Staff Sergeant Russell Proctor, 25, from Oroville, Calif., and Pfc. Dylan Johnson, 20, a native of Tulsa, Okla., both of Troop C, 4th Squadron, 9th Cavalry Regt., 2nd AAB, died from injuries sustained while conducting operations in support of Operation New Dawn in Diyala province, June 26.
Soldiers and friends grieved, shared memories, and celebrated the lives of Proctor and Johnson during the ceremony, said Chaplain (Capt.) Andy Jenks, 4th Sqdn., 9th Cav. Regt.
“This is the day we have been given to honor our fallen brothers,” said Jenks.
Lieutenant Colonel Paul Garcia, commander, 4th Sqdn., 9th Cav. Regt., asked Soldiers to honor Proctor and Johnson because of the impact they left on the squadron.
“His loss is deep, but his impact on the young troopers of this squadron for generations to come will be lasting,” Garcia said of Proctor.
Garcia said Soldiers in Proctor’s platoon thought Proctor was tough when needed, but always professional and caring of his Soldiers.
“(Proctor) cared for his Soldiers 24 hours a day, seven days a week,” said Capt. Andrew Eagen, commander, Troop C.
Caring for his Soldiers was half of what made Proctor a great noncommissioned officer, he said.
“Staff Sgt. Proctor was the epitome of an NCO in my mind,” said Eagen. “He was an NCO that knew what right looked like and lived it each day.”

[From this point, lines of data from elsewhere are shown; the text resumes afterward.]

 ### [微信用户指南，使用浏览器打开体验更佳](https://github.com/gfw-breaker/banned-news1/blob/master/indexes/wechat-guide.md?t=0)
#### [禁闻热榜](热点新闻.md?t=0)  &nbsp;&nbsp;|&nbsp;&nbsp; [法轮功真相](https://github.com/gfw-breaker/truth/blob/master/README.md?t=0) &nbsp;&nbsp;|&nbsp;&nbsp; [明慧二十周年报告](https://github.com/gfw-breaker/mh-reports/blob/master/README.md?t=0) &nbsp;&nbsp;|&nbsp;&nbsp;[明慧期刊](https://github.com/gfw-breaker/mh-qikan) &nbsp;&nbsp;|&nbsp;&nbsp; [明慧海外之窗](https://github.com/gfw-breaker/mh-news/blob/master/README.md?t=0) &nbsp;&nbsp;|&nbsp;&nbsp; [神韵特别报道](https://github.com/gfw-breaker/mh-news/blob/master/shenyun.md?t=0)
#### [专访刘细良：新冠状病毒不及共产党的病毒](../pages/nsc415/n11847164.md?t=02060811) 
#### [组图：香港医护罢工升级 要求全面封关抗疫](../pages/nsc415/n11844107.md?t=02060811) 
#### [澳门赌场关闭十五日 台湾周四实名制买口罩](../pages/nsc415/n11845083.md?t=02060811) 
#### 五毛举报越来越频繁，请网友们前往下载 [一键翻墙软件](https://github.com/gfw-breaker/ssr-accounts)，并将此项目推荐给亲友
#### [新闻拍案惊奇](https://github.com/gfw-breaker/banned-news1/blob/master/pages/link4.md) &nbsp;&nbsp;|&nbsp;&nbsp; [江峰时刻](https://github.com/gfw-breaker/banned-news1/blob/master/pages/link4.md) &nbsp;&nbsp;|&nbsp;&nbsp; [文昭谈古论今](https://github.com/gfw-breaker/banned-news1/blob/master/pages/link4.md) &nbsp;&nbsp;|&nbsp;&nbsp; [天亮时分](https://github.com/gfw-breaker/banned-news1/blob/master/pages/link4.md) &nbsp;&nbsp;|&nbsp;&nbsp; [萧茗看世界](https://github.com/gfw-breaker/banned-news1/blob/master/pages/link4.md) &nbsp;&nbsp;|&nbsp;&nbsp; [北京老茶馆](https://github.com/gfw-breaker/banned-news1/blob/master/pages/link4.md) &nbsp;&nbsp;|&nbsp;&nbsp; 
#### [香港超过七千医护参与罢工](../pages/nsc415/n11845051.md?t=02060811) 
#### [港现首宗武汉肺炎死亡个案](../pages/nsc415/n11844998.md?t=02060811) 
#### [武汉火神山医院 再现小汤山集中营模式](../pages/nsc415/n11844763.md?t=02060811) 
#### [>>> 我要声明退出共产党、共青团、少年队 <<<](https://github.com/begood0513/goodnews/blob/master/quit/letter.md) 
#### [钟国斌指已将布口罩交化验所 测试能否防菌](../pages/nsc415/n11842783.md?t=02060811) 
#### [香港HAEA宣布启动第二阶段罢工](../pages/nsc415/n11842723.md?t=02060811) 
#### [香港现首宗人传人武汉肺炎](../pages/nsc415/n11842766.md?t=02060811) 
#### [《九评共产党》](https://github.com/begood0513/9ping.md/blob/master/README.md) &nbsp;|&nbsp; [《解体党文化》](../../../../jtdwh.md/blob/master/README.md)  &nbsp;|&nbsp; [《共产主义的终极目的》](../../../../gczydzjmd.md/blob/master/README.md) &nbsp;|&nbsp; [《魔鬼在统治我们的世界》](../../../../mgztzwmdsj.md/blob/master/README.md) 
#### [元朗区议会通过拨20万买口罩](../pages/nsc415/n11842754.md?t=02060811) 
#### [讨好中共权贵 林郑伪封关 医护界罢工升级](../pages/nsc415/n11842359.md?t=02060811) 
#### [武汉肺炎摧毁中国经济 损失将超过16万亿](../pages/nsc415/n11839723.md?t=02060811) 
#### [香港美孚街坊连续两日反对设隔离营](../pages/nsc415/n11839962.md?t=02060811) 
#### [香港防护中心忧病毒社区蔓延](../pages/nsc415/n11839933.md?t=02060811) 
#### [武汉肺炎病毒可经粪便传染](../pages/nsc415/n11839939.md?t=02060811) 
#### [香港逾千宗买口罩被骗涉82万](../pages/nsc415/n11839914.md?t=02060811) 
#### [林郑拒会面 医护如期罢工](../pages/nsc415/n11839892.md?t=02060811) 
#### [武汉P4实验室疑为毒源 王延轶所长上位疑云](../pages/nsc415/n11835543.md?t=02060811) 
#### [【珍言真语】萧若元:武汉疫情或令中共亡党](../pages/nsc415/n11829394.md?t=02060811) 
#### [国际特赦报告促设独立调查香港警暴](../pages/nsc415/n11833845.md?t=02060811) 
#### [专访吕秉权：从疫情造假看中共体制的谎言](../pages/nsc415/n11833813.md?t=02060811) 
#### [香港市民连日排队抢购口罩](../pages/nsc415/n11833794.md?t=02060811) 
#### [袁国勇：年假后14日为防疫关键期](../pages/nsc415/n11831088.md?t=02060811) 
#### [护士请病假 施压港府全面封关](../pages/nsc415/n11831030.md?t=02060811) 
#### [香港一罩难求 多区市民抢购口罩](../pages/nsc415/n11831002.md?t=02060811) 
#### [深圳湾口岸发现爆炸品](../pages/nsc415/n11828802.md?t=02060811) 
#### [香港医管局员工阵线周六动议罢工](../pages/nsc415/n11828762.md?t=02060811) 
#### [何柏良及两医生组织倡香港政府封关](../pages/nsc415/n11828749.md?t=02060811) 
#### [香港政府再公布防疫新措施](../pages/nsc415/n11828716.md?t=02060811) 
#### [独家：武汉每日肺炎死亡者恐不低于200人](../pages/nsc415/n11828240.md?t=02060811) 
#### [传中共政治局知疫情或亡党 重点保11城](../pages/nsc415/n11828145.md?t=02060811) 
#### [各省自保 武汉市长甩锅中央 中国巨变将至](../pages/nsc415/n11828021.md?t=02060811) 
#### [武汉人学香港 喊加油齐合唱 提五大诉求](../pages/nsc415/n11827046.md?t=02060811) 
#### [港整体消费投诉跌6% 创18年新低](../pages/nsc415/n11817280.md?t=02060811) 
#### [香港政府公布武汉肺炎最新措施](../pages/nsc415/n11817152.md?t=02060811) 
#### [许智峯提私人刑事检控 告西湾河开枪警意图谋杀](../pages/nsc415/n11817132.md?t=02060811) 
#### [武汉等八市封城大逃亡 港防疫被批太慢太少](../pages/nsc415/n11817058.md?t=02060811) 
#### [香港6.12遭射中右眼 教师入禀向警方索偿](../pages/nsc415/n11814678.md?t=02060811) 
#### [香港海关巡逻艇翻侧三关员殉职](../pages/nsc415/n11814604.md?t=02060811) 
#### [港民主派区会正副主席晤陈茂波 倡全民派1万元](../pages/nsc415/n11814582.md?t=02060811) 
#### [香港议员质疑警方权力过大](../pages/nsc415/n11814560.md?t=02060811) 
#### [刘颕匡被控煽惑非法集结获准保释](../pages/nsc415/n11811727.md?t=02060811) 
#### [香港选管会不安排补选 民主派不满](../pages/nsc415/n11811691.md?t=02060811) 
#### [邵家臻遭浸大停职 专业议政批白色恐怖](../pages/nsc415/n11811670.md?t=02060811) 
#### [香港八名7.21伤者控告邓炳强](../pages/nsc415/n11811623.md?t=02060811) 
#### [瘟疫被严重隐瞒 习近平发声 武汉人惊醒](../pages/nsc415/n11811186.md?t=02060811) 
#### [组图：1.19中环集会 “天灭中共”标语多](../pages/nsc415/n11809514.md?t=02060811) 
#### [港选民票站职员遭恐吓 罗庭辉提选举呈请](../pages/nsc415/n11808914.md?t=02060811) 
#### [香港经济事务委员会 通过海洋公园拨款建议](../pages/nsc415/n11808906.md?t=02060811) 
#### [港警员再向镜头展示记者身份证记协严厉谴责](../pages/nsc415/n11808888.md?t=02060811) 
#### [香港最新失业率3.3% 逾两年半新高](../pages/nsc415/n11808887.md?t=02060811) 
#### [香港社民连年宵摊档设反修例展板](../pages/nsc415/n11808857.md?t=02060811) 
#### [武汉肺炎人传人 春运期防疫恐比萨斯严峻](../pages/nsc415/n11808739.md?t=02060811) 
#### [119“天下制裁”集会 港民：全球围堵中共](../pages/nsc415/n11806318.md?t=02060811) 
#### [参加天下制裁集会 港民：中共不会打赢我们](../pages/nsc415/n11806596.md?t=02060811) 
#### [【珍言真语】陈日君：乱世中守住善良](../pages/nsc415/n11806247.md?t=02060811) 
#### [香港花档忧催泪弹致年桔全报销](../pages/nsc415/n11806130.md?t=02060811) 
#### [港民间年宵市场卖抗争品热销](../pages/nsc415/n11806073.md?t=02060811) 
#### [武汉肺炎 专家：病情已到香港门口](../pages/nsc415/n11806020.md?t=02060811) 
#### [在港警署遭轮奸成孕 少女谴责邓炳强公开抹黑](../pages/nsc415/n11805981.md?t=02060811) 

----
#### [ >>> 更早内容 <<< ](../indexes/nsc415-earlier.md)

“Staff Sgt. Proctor set the example for every Soldier who knew him,” said 1st Lt. Christopher Boyer, a platoon leader with Troop C. “On the job, he had tactical insight that I still envy.”

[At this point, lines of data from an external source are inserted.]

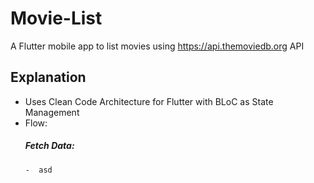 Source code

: # Movie-List

A Flutter mobile app to list movies using https://api.themoviedb.org API

## Explanation

- Uses Clean Code Architecture for Flutter with BLoC as State Management
- Flow:
  ##### Fetch Data:
      -  asd
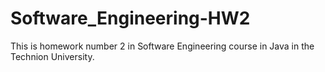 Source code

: # Software_Engineering-HW2
This is homework number 2 in Software Engineering course in Java in the Technion University.
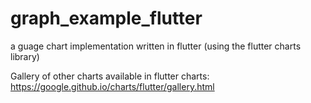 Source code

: # graph_example_flutter
a guage chart implementation written in flutter (using the flutter charts library)

Gallery of other charts available in flutter charts: https://google.github.io/charts/flutter/gallery.html
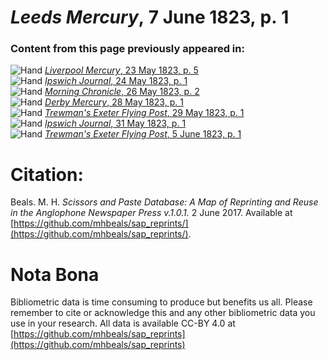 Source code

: # *Leeds Mercury*, 7 June 1823, p. 1  
  
### Content from this page previously appeared in:  
![Hand](http://scissorsandpaste.net/wp-content/uploads/2017/06/smallhandpointer.png) [*Liverpool Mercury*, 23 May 1823, p. 5](https://mhbeals.github.io/sap_html/Liverpool-Mercury/Liverpool-Mercury-23-May-1823-p-5)  
![Hand](http://scissorsandpaste.net/wp-content/uploads/2017/06/smallhandpointer.png) [*Ipswich Journal*, 24 May 1823, p. 1](https://mhbeals.github.io/sap_html/Ipswich-Journal/Ipswich-Journal-24-May-1823-p-1)  
![Hand](http://scissorsandpaste.net/wp-content/uploads/2017/06/smallhandpointer.png) [*Morning Chronicle*, 26 May 1823, p. 2](https://mhbeals.github.io/sap_html/Morning-Chronicle/Morning-Chronicle-26-May-1823-p-2)  
![Hand](http://scissorsandpaste.net/wp-content/uploads/2017/06/smallhandpointer.png) [*Derby Mercury*, 28 May 1823, p. 1](https://mhbeals.github.io/sap_html/Derby-Mercury/Derby-Mercury-28-May-1823-p-1)  
![Hand](http://scissorsandpaste.net/wp-content/uploads/2017/06/smallhandpointer.png) [*Trewman's Exeter Flying Post*, 29 May 1823, p. 1](https://mhbeals.github.io/sap_html/Trewman's-Exeter-Flying-Post/Trewman's-Exeter-Flying-Post-29-May-1823-p-1)  
![Hand](http://scissorsandpaste.net/wp-content/uploads/2017/06/smallhandpointer.png) [*Ipswich Journal*, 31 May 1823, p. 1](https://mhbeals.github.io/sap_html/Ipswich-Journal/Ipswich-Journal-31-May-1823-p-1)  
![Hand](http://scissorsandpaste.net/wp-content/uploads/2017/06/smallhandpointer.png) [*Trewman's Exeter Flying Post*, 5 June 1823, p. 1](https://mhbeals.github.io/sap_html/Trewman's-Exeter-Flying-Post/Trewman's-Exeter-Flying-Post-5-June-1823-p-1)  


# Citation: 

Beals. M. H. *Scissors and Paste Database: A Map of Reprinting and Reuse in the Anglophone Newspaper Press v.1.0.1.* 2 June 2017. Available at [https://github.com/mhbeals/sap_reprints/](https://github.com/mhbeals/sap_reprints/). 

# Nota Bona

Bibliometric data is time consuming to produce but benefits us all. Please remember to cite or acknowledge this and any other bibliometric data you use in your research. All data is available CC-BY 4.0 at [https://github.com/mhbeals/sap_reprints](https://github.com/mhbeals/sap_reprints)
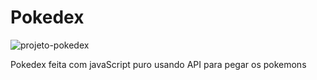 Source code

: # Pokedex
 
 

 
 ![projeto-pokedex](https://user-images.githubusercontent.com/95238029/153682856-5ca689ec-1dfb-40e5-b36c-f6cbe54eea03.jpg)

 
 
 Pokedex feita com javaScript puro usando API para pegar os pokemons 

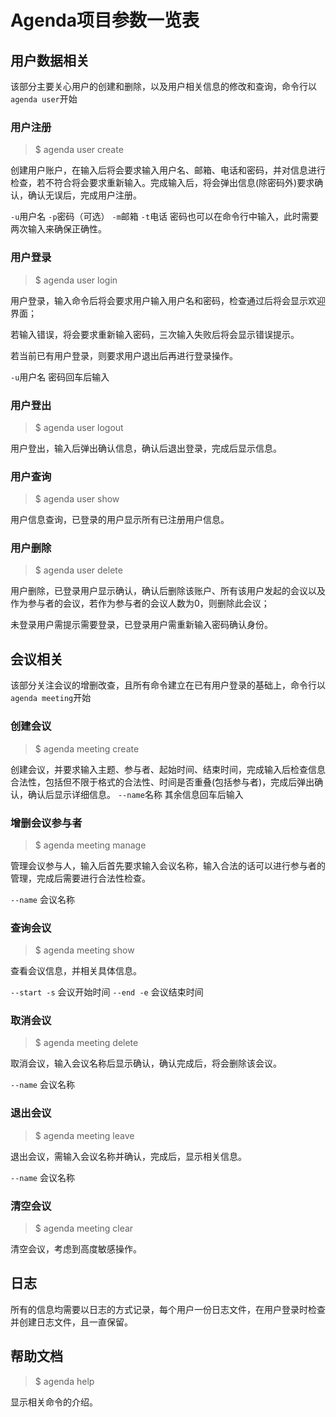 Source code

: # Agenda项目参数一览表

## 用户数据相关

该部分主要关心用户的创建和删除，以及用户相关信息的修改和查询，命令行以`agenda user`开始

### 用户注册

> $ agenda user create

创建用户账户，在输入后将会要求输入用户名、邮箱、电话和密码，并对信息进行检查，若不符合将会要求重新输入。完成输入后，将会弹出信息(除密码外)要求确认，确认无误后，完成用户注册。

`-u`用户名 `-p`密码（可选） `-m`邮箱 `-t`电话 密码也可以在命令行中输入，此时需要两次输入来确保正确性。

### 用户登录

> $ agenda user login

用户登录，输入命令后将会要求用户输入用户名和密码，检查通过后将会显示欢迎界面；

若输入错误，将会要求重新输入密码，三次输入失败后将会显示错误提示。

若当前已有用户登录，则要求用户退出后再进行登录操作。

`-u`用户名 密码回车后输入

### 用户登出

> $ agenda user logout

用户登出，输入后弹出确认信息，确认后退出登录，完成后显示信息。

### 用户查询

> $ agenda user show

用户信息查询，已登录的用户显示所有已注册用户信息。

### 用户删除

> $ agenda user delete

用户删除，已登录用户显示确认，确认后删除该账户、所有该用户发起的会议以及作为参与者的会议，若作为参与者的会议人数为0，则删除此会议；

未登录用户需提示需要登录，已登录用户需重新输入密码确认身份。

## 会议相关

该部分关注会议的增删改查，且所有命令建立在已有用户登录的基础上，命令行以`agenda meeting`开始

### 创建会议

> $ agenda meeting create

创建会议，并要求输入主题、参与者、起始时间、结束时间，完成输入后检查信息合法性，包括但不限于格式的合法性、时间是否重叠(包括参与者)，完成后弹出确认，确认后显示详细信息。
`--name`名称 其余信息回车后输入

### 增删会议参与者

> $ agenda meeting manage

管理会议参与人，输入后首先要求输入会议名称，输入合法的话可以进行参与者的管理，完成后需要进行合法性检查。

`--name` 会议名称

### 查询会议

> $ agenda meeting show

查看会议信息，并相关具体信息。

`--start -s` 会议开始时间 `--end -e` 会议结束时间

### 取消会议

> $ agenda meeting delete

取消会议，输入会议名称后显示确认，确认完成后，将会删除该会议。

`--name` 会议名称

### 退出会议

> $ agenda meeting leave

退出会议，需输入会议名称并确认，完成后，显示相关信息。

`--name` 会议名称

### 清空会议

> $ agenda meeting clear

清空会议，考虑到高度敏感操作。

## 日志

所有的信息均需要以日志的方式记录，每个用户一份日志文件，在用户登录时检查并创建日志文件，且一直保留。

## 帮助文档

> $ agenda help

显示相关命令的介绍。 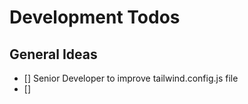 # Development Todos

## General Ideas

- [] Senior Developer to improve tailwind.config.js file
- []  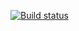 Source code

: [![Build status](https://ci.appveyor.com/api/projects/status/qwwcy2ba5ys9n1tg?svg=true)](https://ci.appveyor.com/project/Hrandis/selenide) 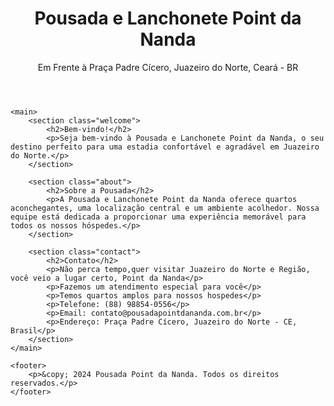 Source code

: 
<html lang="pt-BR">
<head>
    <meta charset="UTF-8">
    <meta name="viewport" content="width=device-width, initial-scale=1.0">
    <title>Pousada e Lanchonete Point da Nanda</title>
    <link rel="stylesheet" href="styles.css">
</head>
<body>
    <header>
        <h1>Pousada e Lanchonete Point da Nanda</h1>
        <p>Em Frente à Praça Padre Cícero, Juazeiro do Norte, Ceará - BR</p>
    </header>

    <main>
        <section class="welcome">
            <h2>Bem-vindo!</h2>
            <p>Seja bem-vindo à Pousada e Lanchonete Point da Nanda, o seu destino perfeito para uma estadia confortável e agradável em Juazeiro do Norte.</p>
        </section>

        <section class="about">
            <h2>Sobre a Pousada</h2>
            <p>A Pousada e Lanchonete Point da Nanda oferece quartos aconchegantes, uma localização central e um ambiente acolhedor. Nossa equipe está dedicada a proporcionar uma experiência memorável para todos os nossos hóspedes.</p>
        </section>

        <section class="contact">
            <h2>Contato</h2>
            <p>Não perca tempo,quer visitar Juazeiro do Norte e Região, você veio a lugar certo, Point da Nanda</p>
            <p>Fazemos um atendimento especial para você</p>
            <p>Temos quartos amplos para nossos hospedes</p>
            <p>Telefone: (88) 98854-0556</p>
            <p>Email: contato@pousadapointdananda.com.br</p>
            <p>Endereço: Praça Padre Cícero, Juazeiro do Norte - CE, Brasil</p>
        </section>
    </main>

    <footer>
        <p>&copy; 2024 Pousada Point da Nanda. Todos os direitos reservados.</p>
    </footer>
</body>
</html>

In addition to Proctor’s leadership skills, friends also remembered his jovial spirit.
“Above all else, I’ll remember Staff Sgt. Proctor’s sense of humor,” said Boyer. “He could make you laugh. You wouldn’t believe his wit.”
“He would light up any room or situation with his wit and humor,” said Eagen.
Comrades remembered Johnson’s sense of humor as well.
“(Johnson’s) platoon would also say that he was somewhat of a goof … always cracking jokes and trying to keep it light,” said Garcia.
Johnson’s sense of humor was so unique, he even had a facial expression known to his fellow Soldiers as the “Johnson” face, said Pfc. Anthony Santiago, a Pollock Pines, Calif., native, and cavalry scout with Troop C.
Santiago said it was a facial expression that never failed to bring a smile to Soldiers’ faces.
Unit members said humor was part of Johnson’s life, and so was being a Soldier.
“Johnson was known as one of the hardest workers in White Platoon,” said Garcia.
“He was kind, always willing to lend a helping hand,” said Eagen.
Johnson’s kindness and hard work brought a sense of unity within the platoon, said Egan.
“He instantly became a sort of glue amongst the Soldiers in White Platoon,” he said.
“He impacted my life in a way that no one ever has,” said Santiago about Johnson. “I loved him as if he is my own blood.”
Both Proctor and Johnson left great footprints within their unit, said Eagen, and they will be remembered as Soldiers and individuals.
“As we memorialize them today, each will be missed in a different way because of their different experiences, but both will be remembered for their impacts as men,” said Eagen.
Jenks reminded everyone to rejoice in the privilege of knowing them both.
“We rejoice not in the loss we feel, but in the friendship we had with these men,” said Jenks. “While we rejoice, we also grieve. We grieve for our loss.”
Jenks said grief is a demonstration of love, and Proctor and Johnson’s love for their fellow Soldiers builds hope.
“They served their nation and their Families to bring hope " a hope for freedom and a hope for tomorrow,” Jenks said.